Hi all. I´m doing DEG analysis using kallisto and DESeq2. I was able to complete the analysis and identify differentially expressed transcripts. However, I noticed I could not extract size factors from the DESeq2 object
I imported the estimated counts from kallisto tsv files as such:
kallisto_Counts <- tximport(files, type="kallisto", txOut = TRUE, dropInfReps = TRUE)
ddskallisto <- DESeqDataSetFromTximport(kallisto_Counts, colData = sampleTable, design = ~ condition)
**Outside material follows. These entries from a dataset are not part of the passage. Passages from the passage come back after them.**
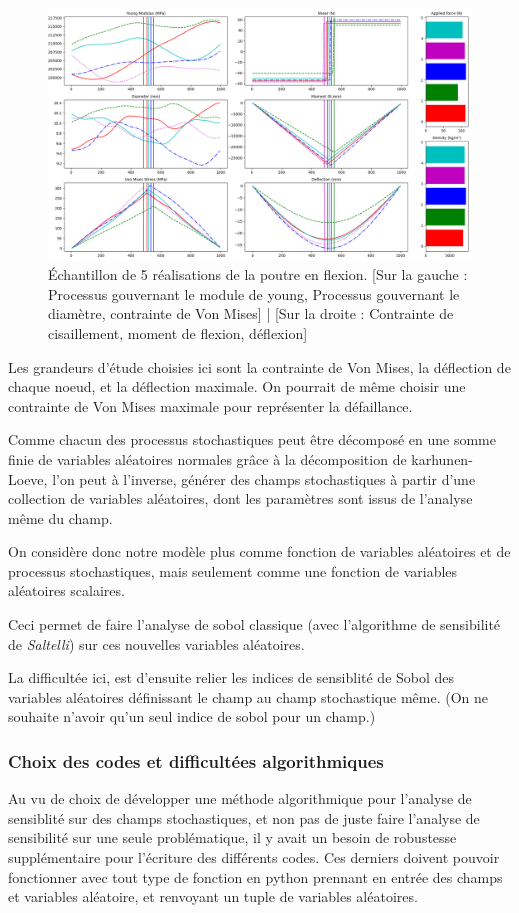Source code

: \documentclass[a4paper,10pt]{article}
\begin{document}
\begin{figure}[H]
   \centering   
   \includegraphics[scale=0.33]{beam_experience.png}
      \caption{Échantillon de 5 réalisations de la poutre en flexion. [Sur la gauche : Processus gouvernant le module de young, Processus gouvernant le diamètre, contrainte de Von Mises] | [Sur la droite : Contrainte de cisaillement, moment de flexion, déflexion] }
         \label{beamExperience}
\end{figure}

Les grandeurs d'étude choisies ici sont la contrainte de Von Mises, la déflection de chaque noeud, et la déflection maximale. On pourrait de même choisir une contrainte de Von Mises maximale pour représenter la défaillance. 

Comme chacun des processus stochastiques peut être décomposé en une somme finie de variables aléatoires normales grâce à la décomposition de karhunen-Loeve, l'on peut à l'inverse, générer des champs stochastiques à partir d'une collection de variables aléatoires, dont les paramètres sont issus de l'analyse même du champ.

On considère donc notre modèle plus comme fonction de variables aléatoires et de processus stochastiques, mais seulement comme une fonction de variables aléatoires scalaires.

Ceci permet de faire l'analyse de sobol classique (avec l'algorithme de sensibilité de \textit{Saltelli}) sur ces nouvelles variables aléatoires.

La difficultée ici, est d'ensuite relier les indices de sensiblité de Sobol des variables aléatoires définissant le champ au champ stochastique même. (On ne souhaite n'avoir qu'un seul indice de sobol pour un champ.) 

\subsubsection{Choix des codes et difficultées algorithmiques}
Au vu de choix de développer une méthode algorithmique pour l'analyse de sensiblité sur des champs stochastiques, et non pas de juste faire l'analyse de sensibilité sur une seule problématique, il y avait un besoin de robustesse supplémentaire pour l'écriture des différents codes. Ces derniers doivent pouvoir fonctionner avec tout type de fonction en python prennant en entrée des champs et variables aléatoire, et renvoyant un tuple de variables aléatoires. 
\end{document}

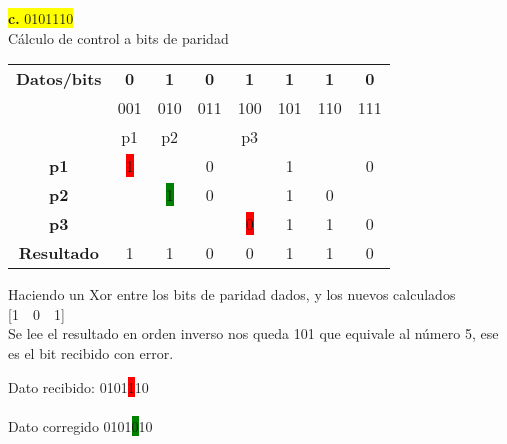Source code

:\documentclass{article}
\begin{document}
	\newpage
	\begin{center}
		\hspace{3cm}\colorbox{yellow}{{\textbf{c.} 0101110}}\newline
		\\Cálculo de control a bits de paridad
		
		\begin{table}[h!]
			\centering
			\begin{tabular}{c|ccccccc}
				\toprule
				\textbf{Datos/bits} & \textbf{0} & \textbf{1} & \textbf{0} & \textbf{1} & \textbf{1} & \textbf{1} & \textbf{0}\\ & \scriptsize001 & \scriptsize010 & \scriptsize011 & \scriptsize100 & \scriptsize101 & \scriptsize110 & \scriptsize111\\
				\midrule
				\textbf{} & p1 & p2 & & p3 & & & \\
				\midrule
				\textbf{p1} & \colorbox{red}{1} & & 0 & & 1 & & 0\\
				\midrule
				\textbf{p2} &  & \colorbox{green}{1} & 0 & & 1 & 0  \\
				\midrule
				\textbf{p3} & & & & \colorbox{red}{0} & 1 & 1 & 0 \\
				\midrule
				\textbf{Resultado} & 1 & 1 & 0 & 0 & 1 & 1 & 0\\
				\bottomrule
			\end{tabular}
		\end{table}
	\end{center}
	
	\begin{center}
		Haciendo un Xor entre los bits de paridad dados, y los nuevos calculados
		\vspace{0.1cm}
		[1~~0~~1]\\
		
		\vspace{0.5cm}
		Se lee el resultado en orden inverso nos queda 101 que equivale al número 5, ese es el bit recibido con error.
	\end{center}
	\vspace{0.3cm}
	Dato recibido: 0101\colorbox{red}{1}10\\\\
	Dato corregido 0101\colorbox{green}{0}10\\
	
\end{document}
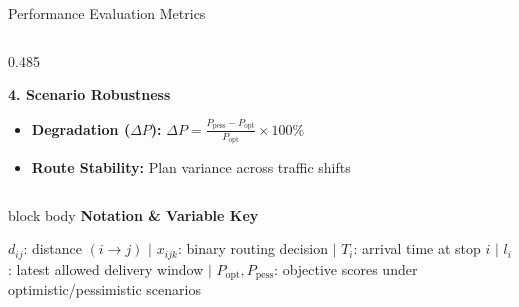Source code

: \documentclass[aspectratio=169,10pt]{beamer}
\begin{document}
\begin{frame}{Performance Evaluation Metrics}
\begin{columns}[T,totalwidth=\textwidth]
\begin{column}{0.485\textwidth}
        \vspace{0.22cm}

        {\bfseries\color{Primary}\small 4. Scenario Robustness}
        \par\vspace{0.04cm}
        \begin{itemize}
            \setlength{\itemsep}{3pt}
            \scriptsize
            \item \textbf{Degradation ($\Delta P$):} $\Delta P = \frac{P_{\text{pess}} - P_{\text{opt}}}{P_{\text{opt}}} \times 100\%$
            \item \textbf{Route Stability:} Plan variance across traffic shifts
        \end{itemize}

    \end{column}

\end{columns}

\vspace{0.2cm}

\begin{beamercolorbox}[rounded=true,shadow=false,wd=\linewidth,sep=4.5pt]{block body}
    {\bfseries\color{Primary}\scriptsize Notation \& Variable Key}\par\vspace{0.03cm}
    \tiny\color{Dark}
    $d_{ij}$: distance $(i \to j)$ \quad$\vert$\quad 
    $x_{ijk}$: binary routing decision \quad$\vert$\quad 
    $T_i$: arrival time at stop $i$ \quad$\vert$\quad 
    $l_i$: latest allowed delivery window \quad$\vert$\quad 
    $P_{\text{opt}}, P_{\text{pess}}$: objective scores under optimistic/pessimistic scenarios
\end{beamercolorbox}

\end{frame}

\end{document}
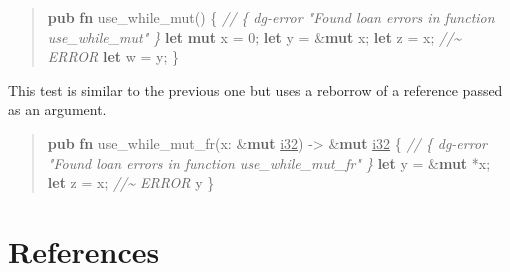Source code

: \documentclass[
  11pt,
  twoside,symmetric]{report}
\newenvironment{Shaded}{}{}
\newcommand{\CommentTok}[1]{\textit{#1}}
\newcommand{\DataTypeTok}[1]{\underline{#1}}
\newcommand{\DecValTok}[1]{#1}
\newcommand{\KeywordTok}[1]{\textbf{#1}}
\newcommand{\NormalTok}[1]{#1}
\newcommand{\OperatorTok}[1]{#1}
\begin{document}
\begin{quote}
\begin{Shaded}
\begin{Highlighting}[]
\KeywordTok{pub} \KeywordTok{fn}\NormalTok{ use\_while\_mut() }\OperatorTok{\{}
    \CommentTok{// \{ dg{-}error "Found loan errors in function use\_while\_mut" \}}
    \KeywordTok{let} \KeywordTok{mut}\NormalTok{ x }\OperatorTok{=} \DecValTok{0}\OperatorTok{;}
    \KeywordTok{let}\NormalTok{ y }\OperatorTok{=} \OperatorTok{\&}\KeywordTok{mut}\NormalTok{ x}\OperatorTok{;}
    \KeywordTok{let}\NormalTok{ z }\OperatorTok{=}\NormalTok{ x}\OperatorTok{;} \CommentTok{//\textasciitilde{} ERROR}
    \KeywordTok{let}\NormalTok{ w }\OperatorTok{=}\NormalTok{ y}\OperatorTok{;}
\OperatorTok{\}}
\end{Highlighting}
\end{Shaded}
\end{quote}

This test is similar to the previous one but uses a reborrow of a
reference passed as an argument.

\begin{quote}
\begin{Shaded}
\begin{Highlighting}[]
\KeywordTok{pub} \KeywordTok{fn}\NormalTok{ use\_while\_mut\_fr(x}\OperatorTok{:} \OperatorTok{\&}\KeywordTok{mut} \DataTypeTok{i32}\NormalTok{) }\OperatorTok{{-}\textgreater{}} \OperatorTok{\&}\KeywordTok{mut} \DataTypeTok{i32} \OperatorTok{\{} 
    \CommentTok{// \{ dg{-}error "Found loan errors in function use\_while\_mut\_fr" \}}
    \KeywordTok{let}\NormalTok{ y }\OperatorTok{=} \OperatorTok{\&}\KeywordTok{mut} \OperatorTok{*}\NormalTok{x}\OperatorTok{;}
    \KeywordTok{let}\NormalTok{ z }\OperatorTok{=}\NormalTok{ x}\OperatorTok{;} \CommentTok{//\textasciitilde{} ERROR}
\NormalTok{    y}
\OperatorTok{\}}
\end{Highlighting}
\end{Shaded}
\end{quote}

\hypertarget{references}{%
\chapter{References}\label{references}}
\end{document}
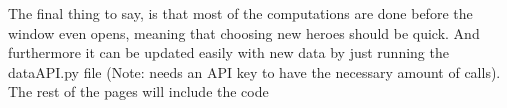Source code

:\documentclass{article}
\begin{document}
The final thing to say, is that most of the computations are done before the window even opens, meaning that choosing new heroes should be quick. And furthermore it can be updated easily with new data by just running the dataAPI.py file (Note: needs an API key to have the necessary amount of calls). The rest of the pages will include the code
\end{document}
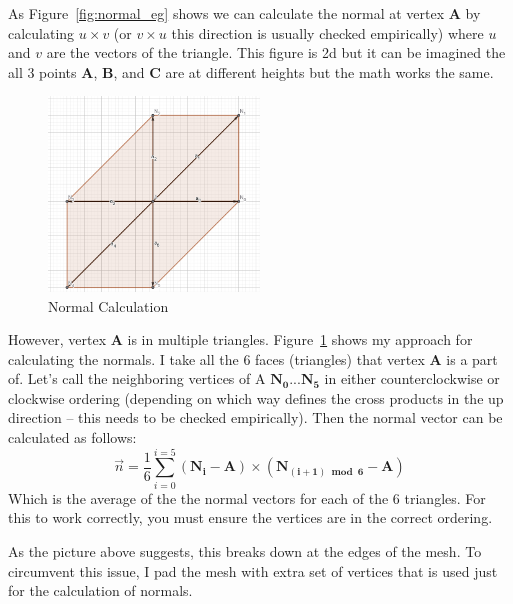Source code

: As Figure~\ref{fig:normal_eg} shows we can calculate the normal at vertex \textbf{A} by calculating $u \times v$ (or $v \times u$ this direction is usually checked empirically) where $u$ and $v$ are the vectors of the triangle. This figure is 2d but it can be imagined the all 3 points \textbf{A}, \textbf{B}, and \textbf{C} are at different heights but the math works the same. 

\begin{figure}[H]
    \centering
    \includegraphics[width=0.5\textwidth]{images/normal_calc.png}
    \caption{Normal Calculation}
    \label{fig:normal_calc}
\end{figure}


However, vertex \textbf{A} is in multiple triangles. Figure~\ref{fig:normal_calc} shows my approach for calculating the normals. I take all the 6 faces (triangles) that vertex \textbf{A} is a part of. Let's call the neighboring vertices of A $\mathbf{N_0}...\mathbf{N_5}$ in either counterclockwise or clockwise ordering (depending on which way defines the cross products in the up direction -- this needs to be checked empirically). Then the normal vector can be calculated as follows:
\[
\vec{n} = \frac{1}{6}\sum_{i=0}^{i=5}{(\mathbf{N_i}-\mathbf{A}) \times (\mathbf{N_{(i+1) \bmod 6}} - \mathbf{A})}
\]
Which is the average of the the normal vectors for each of the 6 triangles. For this to work correctly, you must ensure the vertices are in the correct ordering.

As the picture above suggests, this breaks down at the edges of the mesh. To circumvent this issue, I pad the mesh with extra set of vertices that is used just for the calculation of normals.

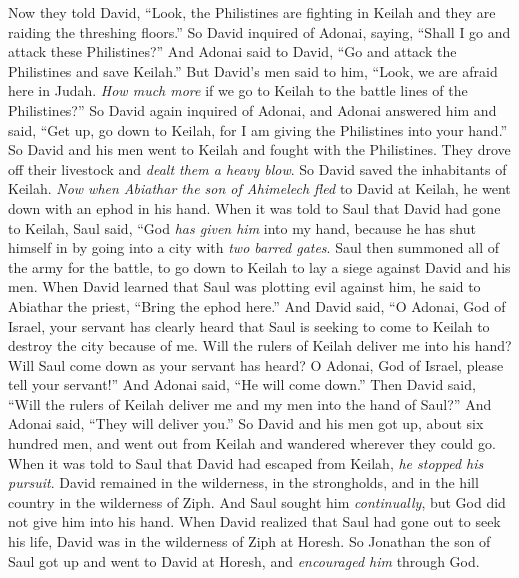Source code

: \begin{biblechapter} %
 Now they told David, “Look, the Philistines are fighting in Keilah and they are raiding the threshing floors.”
\verse So David inquired of Adonai, saying, “Shall I go and attack these Philistines?” And Adonai said to David, “Go and attack the Philistines and save Keilah.”
\verse But David’s men said to him, “Look, we are afraid here in Judah. \textit{How much more} if we go to Keilah to the battle lines of the Philistines?”
\verse So David again inquired of Adonai, and Adonai answered him and said, “Get up, go down to Keilah, for I am giving the Philistines into your hand.”
\verse So David and his men went to Keilah and fought with the Philistines. They drove off their livestock and \textit{dealt them a heavy blow}. So David saved the inhabitants of Keilah.
 \textit{Now when Abiathar the son of Ahimelech fled} to David at Keilah, he went down with an ephod in his hand.
\verse When it was told to Saul that David had gone to Keilah, Saul said, “God \textit{has given him} into my hand, because he has shut himself in by going into a city with \textit{two barred gates}.
\verse Saul then summoned all of the army for the battle, to go down to Keilah to lay a siege against David and his men.
\verse When David learned that Saul was plotting evil against him, he said to Abiathar the priest, “Bring the ephod here.”
\verse And David said, “O Adonai, God of Israel, your servant has clearly heard that Saul is seeking to come to Keilah to destroy the city because of me.
\verse Will the rulers of Keilah deliver me into his hand? Will Saul come down as your servant has heard? O Adonai, God of Israel, please tell your servant!” And Adonai said, “He will come down.”
\verse Then David said, “Will the rulers of Keilah deliver me and my men into the hand of Saul?” And Adonai said, “They will deliver you.”
\verse So David and his men got up, about six hundred men, and went out from Keilah and wandered wherever they could go. When it was told to Saul that David had escaped from Keilah, \textit{he stopped his pursuit}.
 David remained in the wilderness, in the strongholds, and in the hill country in the wilderness of Ziph. And Saul sought him \textit{continually}, but God did not give him into his hand.
\verse When David realized that Saul had gone out to seek his life, David was in the wilderness of Ziph at Horesh.
\verse So Jonathan the son of Saul got up and went to David at Horesh, and \textit{encouraged him} through God.

\end{biblechapter}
And computed the sizes factors using the DESeq function
dds <- DESeq(ddskallisto)
estimating size factors
using 'avgTxLength' from assays(dds), correcting for library size
estimating dispersions
gene-wise dispersion estimates
mean-dispersion relationship
final dispersion estimates
fitting model and testing
I also tried to compute using the Size factor with the dedicated function
dds_with_sz <- estimateSizeFactors(dds)
#using 'avgTxLength' from assays(dds), correcting for library size
In both cases when I tried to access the size factor it returned NULL
sizeFactors(dds)
#NULL
I´m unsure if the results are nonsensical because the counts may have not been normalized for sequencing deepness (at least that is my understanding of the size factor operation). Using the counts and the assay function return different count matrice, but I´m still unsure if I´m interpreting this right.
Thanks in advance
> sessionInfo()
R version 3.6.1 (2019-07-05)
Platform: x86_64-w64-mingw32/x64 (64-bit)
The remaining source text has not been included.